== Source data

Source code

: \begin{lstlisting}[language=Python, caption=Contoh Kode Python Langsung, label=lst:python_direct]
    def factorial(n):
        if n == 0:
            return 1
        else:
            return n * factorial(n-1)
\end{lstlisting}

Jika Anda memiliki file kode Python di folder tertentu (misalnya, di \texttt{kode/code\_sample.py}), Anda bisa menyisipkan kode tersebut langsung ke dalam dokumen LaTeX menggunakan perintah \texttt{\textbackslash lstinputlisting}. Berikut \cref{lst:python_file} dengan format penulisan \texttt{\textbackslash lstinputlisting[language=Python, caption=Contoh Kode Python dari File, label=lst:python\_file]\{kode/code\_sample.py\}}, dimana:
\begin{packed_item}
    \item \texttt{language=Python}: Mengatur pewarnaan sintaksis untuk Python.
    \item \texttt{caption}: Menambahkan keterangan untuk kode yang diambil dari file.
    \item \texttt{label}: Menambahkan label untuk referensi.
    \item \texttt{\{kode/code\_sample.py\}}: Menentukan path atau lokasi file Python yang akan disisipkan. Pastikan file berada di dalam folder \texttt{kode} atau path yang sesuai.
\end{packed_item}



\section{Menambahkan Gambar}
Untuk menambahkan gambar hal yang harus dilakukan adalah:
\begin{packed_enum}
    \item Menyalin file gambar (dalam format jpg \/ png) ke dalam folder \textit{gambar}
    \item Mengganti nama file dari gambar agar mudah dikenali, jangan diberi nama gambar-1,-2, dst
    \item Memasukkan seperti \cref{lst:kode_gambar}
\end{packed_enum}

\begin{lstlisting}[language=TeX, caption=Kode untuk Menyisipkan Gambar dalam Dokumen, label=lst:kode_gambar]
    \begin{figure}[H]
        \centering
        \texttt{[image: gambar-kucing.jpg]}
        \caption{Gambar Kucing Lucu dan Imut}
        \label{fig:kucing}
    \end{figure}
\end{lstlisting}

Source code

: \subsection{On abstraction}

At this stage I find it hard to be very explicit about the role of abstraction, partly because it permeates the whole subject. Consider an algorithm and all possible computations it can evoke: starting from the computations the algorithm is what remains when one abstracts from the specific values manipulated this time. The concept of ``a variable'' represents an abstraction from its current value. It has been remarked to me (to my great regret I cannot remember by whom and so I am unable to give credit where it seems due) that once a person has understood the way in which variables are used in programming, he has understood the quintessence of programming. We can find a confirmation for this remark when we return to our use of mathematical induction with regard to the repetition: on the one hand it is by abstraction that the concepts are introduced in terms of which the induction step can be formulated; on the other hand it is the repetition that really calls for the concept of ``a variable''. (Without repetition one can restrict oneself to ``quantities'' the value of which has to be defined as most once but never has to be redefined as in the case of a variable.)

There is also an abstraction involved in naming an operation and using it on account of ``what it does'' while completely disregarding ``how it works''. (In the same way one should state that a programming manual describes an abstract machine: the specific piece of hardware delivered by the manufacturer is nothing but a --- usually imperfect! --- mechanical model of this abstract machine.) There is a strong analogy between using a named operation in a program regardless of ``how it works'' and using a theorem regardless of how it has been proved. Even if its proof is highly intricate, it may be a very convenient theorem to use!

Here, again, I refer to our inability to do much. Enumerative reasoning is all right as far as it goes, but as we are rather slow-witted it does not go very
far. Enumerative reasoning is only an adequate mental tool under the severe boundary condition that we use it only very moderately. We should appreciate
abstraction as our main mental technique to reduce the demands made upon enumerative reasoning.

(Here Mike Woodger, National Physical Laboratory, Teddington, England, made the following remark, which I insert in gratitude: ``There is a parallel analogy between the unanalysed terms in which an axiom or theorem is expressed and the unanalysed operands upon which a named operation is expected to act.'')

====

Reproduce every line above, keeping each word exactly as it appears.

◆ **Reply to the task**:
Source code

: \begin{lstlisting}[language=Python, caption=Contoh Kode Python Langsung, label=lst:python_direct]
    def factorial(n):
        if n == 0:
            return 1
        else:
            return n * factorial(n-1)
\end{lstlisting}

Jika Anda memiliki file kode Python di folder tertentu (misalnya, di \texttt{kode/code\_sample.py}), Anda bisa menyisipkan kode tersebut langsung ke dalam dokumen LaTeX menggunakan perintah \texttt{\textbackslash lstinputlisting}. Berikut \cref{lst:python_file} dengan format penulisan \texttt{\textbackslash lstinputlisting[language=Python, caption=Contoh Kode Python dari File, label=lst:python\_file]\{kode/code\_sample.py\}}, dimana:
\begin{packed_item}
    \item \texttt{language=Python}: Mengatur pewarnaan sintaksis untuk Python.
    \item \texttt{caption}: Menambahkan keterangan untuk kode yang diambil dari file.
    \item \texttt{label}: Menambahkan label untuk referensi.
    \item \texttt{\{kode/code\_sample.py\}}: Menentukan path atau lokasi file Python yang akan disisipkan. Pastikan file berada di dalam folder \texttt{kode} atau path yang sesuai.
\end{packed_item}



\section{Menambahkan Gambar}
Untuk menambahkan gambar hal yang harus dilakukan adalah:
\begin{packed_enum}
    \item Menyalin file gambar (dalam format jpg \/ png) ke dalam folder \textit{gambar}
    \item Mengganti nama file dari gambar agar mudah dikenali, jangan diberi nama gambar-1,-2, dst
    \item Memasukkan seperti \cref{lst:kode_gambar}
\end{packed_enum}

\begin{lstlisting}[language=TeX, caption=Kode untuk Menyisipkan Gambar dalam Dokumen, label=lst:kode_gambar]
    \begin{figure}[H]
        \centering
        \texttt{[image: gambar-kucing.jpg]}
        \caption{Gambar Kucing Lucu dan Imut}
        \label{fig:kucing}
    \end{figure}
\end{lstlisting}

Source code

: \subsection{On abstraction}

At this stage I find it hard to be very explicit about the role of abstraction, partly because it permeates the whole subject. Consider an algorithm and all possible computations it can evoke: starting from the computations the algorithm is what remains when one abstracts from the specific values manipulated this time. The concept of ``a variable'' represents an abstraction from its current value. It has been remarked to me (to my great regret I cannot remember by whom and so I am unable to give credit where it seems due) that once a person has understood the way in which variables are used in programming, he has understood the quintessence of programming. We can find a confirmation for this remark when we return to our use of mathematical induction with regard to the repetition: on the one hand it is by abstraction that the concepts are introduced in terms of which the induction step can be formulated; on the other hand it is the repetition that really calls for the concept of ``a variable''. (Without repetition one can restrict oneself to ``quantities'' the value of which has to be defined as most once but never has to be redefined as in the case of a variable.)

There is also an abstraction involved in naming an operation and using it on account of ``what it does'' while completely disregarding ``how it works''. (In the same way one should state that a programming manual describes an abstract machine: the specific piece of hardware delivered by the manufacturer is nothing but a --- usually imperfect! --- mechanical model of this abstract machine.) There is a strong analogy between using a named operation in a program regardless of ``how it works'' and using a theorem regardless of how it has been proved. Even if its proof is highly intricate, it may be a very convenient theorem to use!

Here, again, I refer to our inability to do much. Enumerative reasoning is all right as far as it goes, but as we are rather slow-witted it does not go very
far. Enumerative reasoning is only an adequate mental tool under the severe boundary condition that we use it only very moderately. We should appreciate
abstraction as our main mental technique to reduce the demands made upon enumerative reasoning.

(Here Mike Woodger, National Physical Laboratory, Teddington, England, made the following remark, which I insert in gratitude: ``There is a parallel analogy between the unanalysed terms in which an axiom or theorem is expressed and the unanalysed operands upon which a named operation is expected to act.'')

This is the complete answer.